A Hard Fork sets the stage for the second major separation of Ethereum Classic from Ethereum

A Hard Fork sets the stage for the second major separation of Ethereum Classic from Ethereum - Ethereum classic AgarthaThe trail partners of Ethereum and Ethereum Classic will split soon, thanks to the recent success of the hard fork "Phoenix". Performed at block 10.500.839 on May 31, the network update incompatible with previous versions makes Ethereum Classic fully compatible with Ethereum.

The hard fork represents an important starting point for Ethereum Classic, which will rely on a Proof-of-Work (PoW) mechanism while its twin chain will move on to a Proof-of-Stake (PoS) and sharding.

A path that becomes increasingly clear

In a sense, the PoS versus PoW division reflects the substantial disagreement that led to the creation of Ethereum Classic. The conflicting interpretations of a well-known 2016 hack led to a controversial fork that split a development field in two.
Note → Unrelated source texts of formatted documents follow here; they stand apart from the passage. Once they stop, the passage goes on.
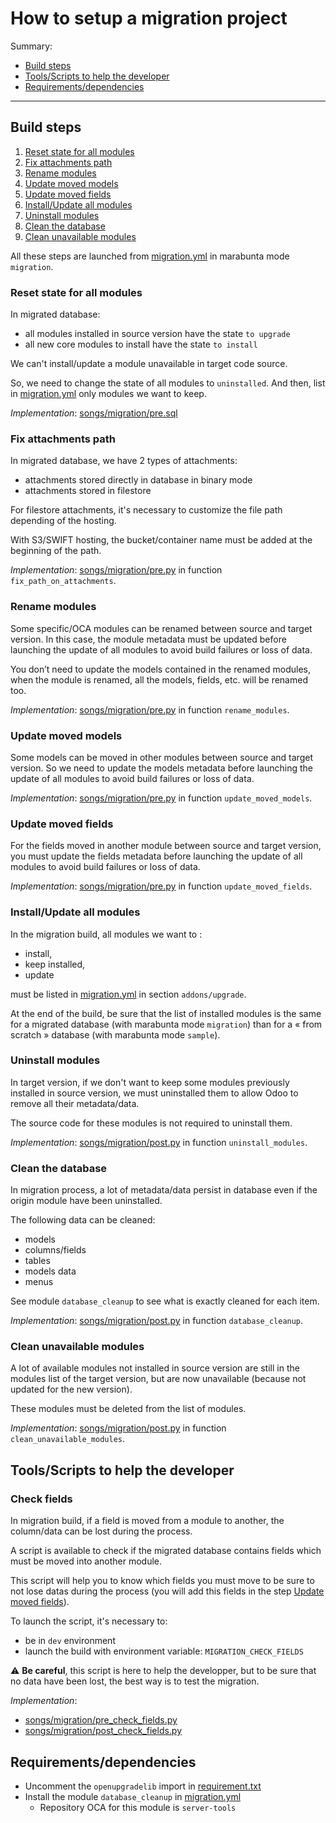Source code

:# How to setup a migration project

Summary:

* [Build steps](#build-steps)
* [Tools/Scripts to help the developer](#toolsscripts-to-help-the-developer)
* [Requirements/dependencies](#requirementsdependencies)

---

## Build steps

1. [Reset state for all modules](#reset-state-for-all-modules)
2. [Fix attachments path](#fix-attachments-path)
3. [Rename modules](#rename-modules)
4. [Update moved models](#update-moved-models)
5. [Update moved fields](#update-moved-fields)
6. [Install/Update all modules](#installupdate-all-modules)
7. [Uninstall modules](#uninstall-modules)
8. [Clean the database](#clean-the-database)
9. [Clean unavailable modules](#clean-unavailable-modules)

All these steps are launched from [migration.yml](../odoo/migration.yml)
in marabunta mode `migration`.

### Reset state for all modules

In migrated database:

* all modules installed in source version have the state `to upgrade`
* all new core modules to install have the state `to install`

We can't install/update a module unavailable in target code source.

So, we need to change the state of all modules to `uninstalled`.
And then, list in [migration.yml](../odoo/migration.yml) only modules we want to keep.

_Implementation_: [songs/migration/pre.sql](../odoo/songs/migration/pre.sql)

### Fix attachments path

In migrated database, we have 2 types of attachments:

* attachments stored directly in database in binary mode
* attachments stored in filestore

For filestore attachments,
it's necessary to customize the file path depending of the hosting.

With S3/SWIFT hosting,
the bucket/container name must be added at the beginning of the path.

_Implementation_: [songs/migration/pre.py](../odoo/songs/migration/pre.py)
in function `fix_path_on_attachments`.

### Rename modules

Some specific/OCA modules can be renamed between source and target version.
In this case, the module metadata must be updated before launching
the update of all modules to avoid build failures or loss of data.

You don’t need to update the models contained in the renamed modules,
when the module is renamed, all the models, fields, etc. will be renamed too.

_Implementation_: [songs/migration/pre.py](../odoo/songs/migration/pre.py)
in function `rename_modules`.

### Update moved models

Some models can be moved in other modules between source and target version.
So we need to update the models metadata before launching
the update of all modules to avoid build failures or loss of data.

_Implementation_: [songs/migration/pre.py](../odoo/songs/migration/pre.py)
in function `update_moved_models`.

### Update moved fields

For the fields moved in another module between source and target version,
you must update the fields metadata before launching
the update of all modules to avoid build failures or loss of data.

_Implementation_: [songs/migration/pre.py](../odoo/songs/migration/pre.py)
in function `update_moved_fields`.

### Install/Update all modules

In the migration build, all modules we want to :

* install,
* keep installed,
* update

must be listed in [migration.yml](../odoo/migration.yml)
in section `addons/upgrade`.

At the end of the build,
be sure that the list of installed modules is the same
for a migrated database (with marabunta mode `migration`)
than for a « from scratch » database (with marabunta mode `sample`).

### Uninstall modules

In target version,
if we don't want to keep some modules previously installed in source version,
we must uninstalled them to allow Odoo to remove all their metadata/data.

The source code for these modules is not required to uninstall them.

_Implementation_: [songs/migration/post.py](../odoo/songs/migration/post.py)
in function `uninstall_modules`.

### Clean the database

In migration process, a lot of metadata/data persist in database
even if the origin module have been uninstalled.

The following data can be cleaned:

* models
* columns/fields
* tables
* models data
* menus

See module `database_cleanup` to see what is exactly cleaned for each item.

_Implementation_: [songs/migration/post.py](../odoo/songs/migration/post.py)
in function `database_cleanup`.

### Clean unavailable modules

A lot of available modules not installed in source version
are still in the modules list of the target version,
but are now unavailable (because not updated for the new version).

These modules must be deleted from the list of modules.

_Implementation_: [songs/migration/post.py](../odoo/songs/migration/post.py)
in function `clean_unavailable_modules`.

## Tools/Scripts to help the developer

### Check fields

In migration build,
if a field is moved from a module to another,
the column/data can be lost during the process.

A script is available to check if the migrated database contains fields
which must be moved into another module.

This script will help you to know which fields you must move
to be sure to not lose datas during the process
(you will add this fields in the step [Update moved fields](#update-moved-fields)).

To launch the script, it's necessary to:

* be in `dev` environment
* launch the build with environment variable: `MIGRATION_CHECK_FIELDS`

:warning: **Be careful**, this script is here to help the developper,
but to be sure that no data have been lost, the best way is to test the migration.

_Implementation_:

* [songs/migration/pre_check_fields.py](../odoo/songs/migration/pre_check_fields.py)
* [songs/migration/post_check_fields.py](../odoo/songs/migration/post_check_fields.py)

## Requirements/dependencies

* Uncomment the `openupgradelib` import in [requirement.txt](../odoo/requirement.txt)
* Install the module `database_cleanup` in [migration.yml](../odoo/migration.yml)
  * Repository OCA for this module is `server-tools`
Since then, Ethereum Classic has been keeping up with Ethereum, but from now on it will stick to the already tested project, ETC Labs CEO Terry Culver said in an interview. Phoenix represents the third hard fork performed on Ethereum Classic in the last year, preceded by Agharta and Atlantis, which have increased interoperability between the two chains.

The latest hard fork integrated some Ethereum Improvement Proposals (EIP) compared to the previous Ethereum Istanbul hard fork, made in December 2019. Among these proposals, the developers of Ethereum Classic have focused mainly on addressing the various gas constraints in the of the Ethereum Classic Improvement Proposal (ECIP) 1088.

In both Ethereum and Ethereum Classic, gas constraints are periodically developed based on the needs of the network. Called in the "gwei" subunit, gas is a commission paid to the network for executing a user's transactions.

modularity

Interchain modularity, Culver said, puts the ETC community in a "position to drive innovation." To this end, ETC Labs is carrying out projects on stateless clients and decentralized storage - "universal challenges that everyone faces," he added.

Technical updates on the existing Ethereum to improve its will also continue quotation. Called Eth 1.x, the PoW-based Ethereum chain will continue to perform hard forks - including one in late summer known as "Berlin" - until it connects with Eth 2.0.  

Ethereum Classic will act as a base level within the Ethereum ecosystem itself, said ETC Cooperative executive director Bob Summerwill. Ethereum and Ethereum Classic would live next to each other - and therefore would support similar offers, such as corporate blockchain tools or decentralized finance dapp (DeFi) - but ETC would offer a proven mechanism to support those applications with PoW.

Summerwill sees the need for an alternative, or many alternatives, to Eth 2.0's scaling solution that focuses on PoS and sharding, a database efficiency technique. Furthermore, he said that most dapps will likely want to run on a second tier of the Ethereum or Ethereum Classic blockchain. “The entry level model that we know how to work is Proof-of-Work. You can't get it to level 1, but maybe that's okay, ”Summerwill said.